カズ君は、店の仕事があるから、と言って本当に私一人に任せて行ってしまった。

仕方がないので、私はとりあえず、マリと話をしてみることにした。

「どうして風俗で働こうと思ったの?」

「いえ…その…」

言いづらいのか、マリは言葉を濁している。

「お金…ではなさそうだね」

「…はい」

私はマリの服装や持っているショルダーバッグがそこそこに高価な物であることがわかった。

もし、クレジットカードを使い込んで借金でもするなら、もっと派手で、高級で悪趣味な服装やブランド品を身につけているだろう。
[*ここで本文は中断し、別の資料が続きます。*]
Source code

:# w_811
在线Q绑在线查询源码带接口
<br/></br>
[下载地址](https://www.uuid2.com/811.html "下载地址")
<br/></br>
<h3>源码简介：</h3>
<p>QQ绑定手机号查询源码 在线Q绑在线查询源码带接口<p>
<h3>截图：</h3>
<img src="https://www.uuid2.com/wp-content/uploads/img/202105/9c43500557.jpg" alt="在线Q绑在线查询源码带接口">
それに彼女の顔は借金に追われ、追い詰められている顔ではなかった。

どちらかと言えば…希望…期待…興味…といった陽の感情を覗かせる。

「家族は?」

「夫と、小学生の子どもが二人います。もちろん夫は私がこちらで働くことは知りません」

「ふぅん…旦那さんの仕事は?」

「会社の役員をしています…ほとんど家には帰ってきません」

「旦那さんにバレたら困る?」

私は自分と妻のことを被らせて、ついいらぬ質問をした。

「…はい、それは困ります」

「お金が必要でもない、バレたら困るリスクもある…それでも働きたいんだね?なぜ?」

マリがカウンターの上の一点を見詰めている。

そこには木目以外に何もない。

答えは書いていない。

彼女の考えるときのクセなのかもしれない。